Object Type: Cloisonné
Technique: Cloisonné
Creation Place: Asia, Japan
Credit Line: Gift of Douglas and Pamela Routh
Accession Number: 2002.9.59 a, b

Here are a pair of small cloisonné enamel vases dating to the early 20th century. In this complex decorative technique, slender metal wires are attached to a bronze or copper vessel to form enclosures, or "cloisons," which form the outlines of patterns, sometimes geometric but often floral.
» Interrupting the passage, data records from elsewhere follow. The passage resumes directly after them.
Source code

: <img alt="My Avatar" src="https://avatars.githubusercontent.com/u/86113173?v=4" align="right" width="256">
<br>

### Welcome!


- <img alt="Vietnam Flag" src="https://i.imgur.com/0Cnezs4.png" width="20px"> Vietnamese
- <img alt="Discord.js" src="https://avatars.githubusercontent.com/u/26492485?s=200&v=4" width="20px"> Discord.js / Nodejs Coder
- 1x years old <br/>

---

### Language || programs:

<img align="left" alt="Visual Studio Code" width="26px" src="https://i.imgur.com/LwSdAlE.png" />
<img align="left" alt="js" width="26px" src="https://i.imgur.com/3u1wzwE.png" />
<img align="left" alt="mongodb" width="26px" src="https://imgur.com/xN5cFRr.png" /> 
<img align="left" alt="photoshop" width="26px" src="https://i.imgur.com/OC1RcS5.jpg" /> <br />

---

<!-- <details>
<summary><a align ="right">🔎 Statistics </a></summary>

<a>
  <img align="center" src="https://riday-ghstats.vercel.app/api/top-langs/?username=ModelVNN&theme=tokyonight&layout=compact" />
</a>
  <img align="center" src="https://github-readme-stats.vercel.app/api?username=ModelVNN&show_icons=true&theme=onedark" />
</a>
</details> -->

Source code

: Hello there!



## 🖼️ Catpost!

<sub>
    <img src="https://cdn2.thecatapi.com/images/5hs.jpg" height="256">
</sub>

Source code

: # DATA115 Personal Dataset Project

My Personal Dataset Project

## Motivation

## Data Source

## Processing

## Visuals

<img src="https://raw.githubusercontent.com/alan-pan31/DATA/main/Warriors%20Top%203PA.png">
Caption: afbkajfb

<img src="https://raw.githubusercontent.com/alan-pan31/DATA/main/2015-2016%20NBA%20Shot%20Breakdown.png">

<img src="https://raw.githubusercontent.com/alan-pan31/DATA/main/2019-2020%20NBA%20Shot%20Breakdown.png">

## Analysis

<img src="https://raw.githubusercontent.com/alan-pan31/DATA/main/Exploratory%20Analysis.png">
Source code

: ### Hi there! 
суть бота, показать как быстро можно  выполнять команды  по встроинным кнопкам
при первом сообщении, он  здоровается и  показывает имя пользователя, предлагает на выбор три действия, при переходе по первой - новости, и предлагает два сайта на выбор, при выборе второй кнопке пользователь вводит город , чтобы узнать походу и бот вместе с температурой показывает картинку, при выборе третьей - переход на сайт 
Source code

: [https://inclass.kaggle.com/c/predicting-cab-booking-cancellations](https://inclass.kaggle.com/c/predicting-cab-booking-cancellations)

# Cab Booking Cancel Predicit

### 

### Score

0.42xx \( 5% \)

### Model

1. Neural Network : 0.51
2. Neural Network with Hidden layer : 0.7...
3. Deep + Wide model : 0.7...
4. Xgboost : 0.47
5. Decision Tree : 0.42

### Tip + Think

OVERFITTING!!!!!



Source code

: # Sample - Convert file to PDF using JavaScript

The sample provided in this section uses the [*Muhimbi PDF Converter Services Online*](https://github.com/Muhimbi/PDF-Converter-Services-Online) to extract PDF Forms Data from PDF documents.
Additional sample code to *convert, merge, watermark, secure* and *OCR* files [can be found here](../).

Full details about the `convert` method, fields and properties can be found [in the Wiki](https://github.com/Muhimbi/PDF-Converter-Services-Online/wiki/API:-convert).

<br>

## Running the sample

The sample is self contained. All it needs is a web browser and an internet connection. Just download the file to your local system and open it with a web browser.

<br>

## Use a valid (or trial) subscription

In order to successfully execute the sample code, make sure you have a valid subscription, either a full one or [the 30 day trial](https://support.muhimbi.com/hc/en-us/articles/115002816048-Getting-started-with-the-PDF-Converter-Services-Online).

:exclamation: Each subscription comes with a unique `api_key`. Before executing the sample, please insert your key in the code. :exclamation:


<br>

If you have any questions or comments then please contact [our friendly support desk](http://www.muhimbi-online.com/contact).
The enclosures are filled with colored powdered enamels and then fired to melt the enamels into a glass-like finish. The Japanese probably began making cloisonné enamels, or "shippo" in Japanese, in the late 17th or early 18th century. By the end of the 19th century, this style of decorative metalwork was one of Japan’s most admired art forms for export to the West. From 1880 to 1910, Japanese cloisonné reached a golden age of design and technique, when many superb pieces were made for display at the great world exhibitions. This pair are just over four inches in height but they feature the exceptional craftsmanship of this period. The contrast between the deep black ground and the white of the iris flowers is particularly striking, suggesting that we are viewing these elegant flowers by the light of the moon.
Early summer night,
Dreaming of white irises
As the crickets sing.

Meher McArthur, Gabrielle Jungels-Winkler Curator of Academic Programs and Collections

This pair of plique-à-jour vases splendidly demonstrates the height of Japanese cloisonné work. The wires, which separate cells of tin white, create distinct contours throughout the natural subject matter and heighten a sense of depth already created by the profound opacity of the saturated cobalt field upon which they are placed. These commonly natural forms, identified as white and purple iris flowers, starkly stand out against this saturated background, and in their minimalist isolation, these stylized yet naturalistic flowers evoke sensations of serene solitude and leave the viewer in a state of solemn calm.

Lance Bird (student, 2016)

There are no markings on either vase.

Multicolored enamels on a cobalt enamel ground, with a cast brass base.

Object Description
Pair of small Japanese cloisonée vases, with white and purple iris flowers against a cobalt ground.